The Royal Albanian Infantry (Forcat Mbretërore e Këmbsorisë) existed from 1928 to 1939 and was part of the Royal Albanian Army.

==Structure==

The original plan was for the army to have three "infantry groups"(="Grupit Këmbsorisë"), each of three infantry battalions, three mountain batteries (2 x 65mm L/17), an engineer company and supporting elements such as transport, logistics and signals. Grupit I seems to have never been formed, but Grupit II and Grupit III did exist before 1939, both headquartered at Tirana. Apparently, these were no longer constituted on April 7, and the former commander of Grupit II had, by that date, become commander of Zona I.

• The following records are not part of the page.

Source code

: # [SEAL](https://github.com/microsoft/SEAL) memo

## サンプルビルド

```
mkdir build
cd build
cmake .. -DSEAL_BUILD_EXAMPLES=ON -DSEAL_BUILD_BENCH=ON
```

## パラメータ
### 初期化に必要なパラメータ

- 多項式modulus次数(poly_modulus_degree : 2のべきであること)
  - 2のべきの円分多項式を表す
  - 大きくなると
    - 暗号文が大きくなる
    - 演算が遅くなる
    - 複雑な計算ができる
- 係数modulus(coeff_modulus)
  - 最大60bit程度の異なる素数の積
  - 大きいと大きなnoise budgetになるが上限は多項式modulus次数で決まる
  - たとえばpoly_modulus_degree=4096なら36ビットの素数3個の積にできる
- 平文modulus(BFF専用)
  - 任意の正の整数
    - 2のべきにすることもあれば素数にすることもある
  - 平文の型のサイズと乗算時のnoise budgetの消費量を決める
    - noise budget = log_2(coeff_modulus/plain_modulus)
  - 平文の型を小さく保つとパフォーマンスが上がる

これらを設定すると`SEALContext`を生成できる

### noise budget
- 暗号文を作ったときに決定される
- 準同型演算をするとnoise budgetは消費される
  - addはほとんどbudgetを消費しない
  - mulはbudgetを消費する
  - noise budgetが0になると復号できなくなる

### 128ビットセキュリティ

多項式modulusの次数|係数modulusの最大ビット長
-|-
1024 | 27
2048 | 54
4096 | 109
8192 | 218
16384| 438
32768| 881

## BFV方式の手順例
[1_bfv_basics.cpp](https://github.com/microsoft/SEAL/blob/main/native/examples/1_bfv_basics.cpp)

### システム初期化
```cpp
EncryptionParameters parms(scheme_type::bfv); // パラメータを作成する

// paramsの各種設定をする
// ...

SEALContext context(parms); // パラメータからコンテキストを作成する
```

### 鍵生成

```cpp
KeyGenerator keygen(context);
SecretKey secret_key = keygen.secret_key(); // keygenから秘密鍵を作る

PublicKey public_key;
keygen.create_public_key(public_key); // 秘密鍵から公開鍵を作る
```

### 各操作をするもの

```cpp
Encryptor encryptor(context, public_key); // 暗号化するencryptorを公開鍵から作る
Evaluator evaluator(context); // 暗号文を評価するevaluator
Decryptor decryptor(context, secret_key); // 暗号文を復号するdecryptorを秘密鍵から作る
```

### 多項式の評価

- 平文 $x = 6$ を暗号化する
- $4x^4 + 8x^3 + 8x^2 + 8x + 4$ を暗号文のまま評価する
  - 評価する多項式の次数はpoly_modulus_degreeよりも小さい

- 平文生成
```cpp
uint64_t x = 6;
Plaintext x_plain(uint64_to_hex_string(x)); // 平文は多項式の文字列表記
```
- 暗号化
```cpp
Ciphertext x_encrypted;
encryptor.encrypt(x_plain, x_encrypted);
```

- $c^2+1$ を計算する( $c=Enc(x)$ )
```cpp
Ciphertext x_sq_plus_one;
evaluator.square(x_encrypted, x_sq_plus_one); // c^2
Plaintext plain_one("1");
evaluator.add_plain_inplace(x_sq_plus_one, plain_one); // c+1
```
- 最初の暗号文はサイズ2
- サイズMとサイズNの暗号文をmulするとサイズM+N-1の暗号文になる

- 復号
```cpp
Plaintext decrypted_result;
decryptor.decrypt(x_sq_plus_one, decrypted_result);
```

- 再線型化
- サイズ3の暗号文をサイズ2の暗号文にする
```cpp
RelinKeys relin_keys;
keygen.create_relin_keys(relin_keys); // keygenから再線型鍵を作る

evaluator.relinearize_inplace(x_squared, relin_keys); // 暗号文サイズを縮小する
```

In 1939, only seven of the nine planned infantry battalions were active:
- Battalion	*Recruiting Center	*Commander, 1939
- Tarabosh	*Shkodër	 *Cpt. Hamdi Jusufit
- Korata	 *Tirana
- Deja	 *Tirana	 *Maj. Kastriot Bajraktori
- Daijti	 *Tirana
- Kaptina	*Elbasan
- Tomori	 *Berat	 *Maj. Sabe Gjilanit?
- Gramos	 *Korçe
Battalions were named for mountains
A full-strength battalion (="batalion", abbreviation "Baon.") documented partly by film footage, was organized as follows:
- Hqs
- 3 infantry companies (="kompani")
- Co Hqs ca. 15-20 men
- 3 platoons (= "togë") 35 men
- Platoon Leader (= "toger")
- NCO (="nëntoger")
- 3 squads (="skuadra")
- NCO (="nënoficerë")
- 10 corporals and soldiers
- 1 machine gun company
- Plt Hqs
- 3 machine gun platoons
- Plt Hqs
- 4 Fiat or Schwarzelose machine guns
- battalion train
- wagons/mules
Contrary to reports, there were no light machine guns at squad level.
A reported strength of 21 officers, 37 NCOs and 422 corporals and privates was almost certainly the light establishment. A light establishment battalion had only two rifle companies with the third in cadre, and on paper, its machine gun company had only two platoons, but in practice there were only enough machine guns in service for two platoons in any situation.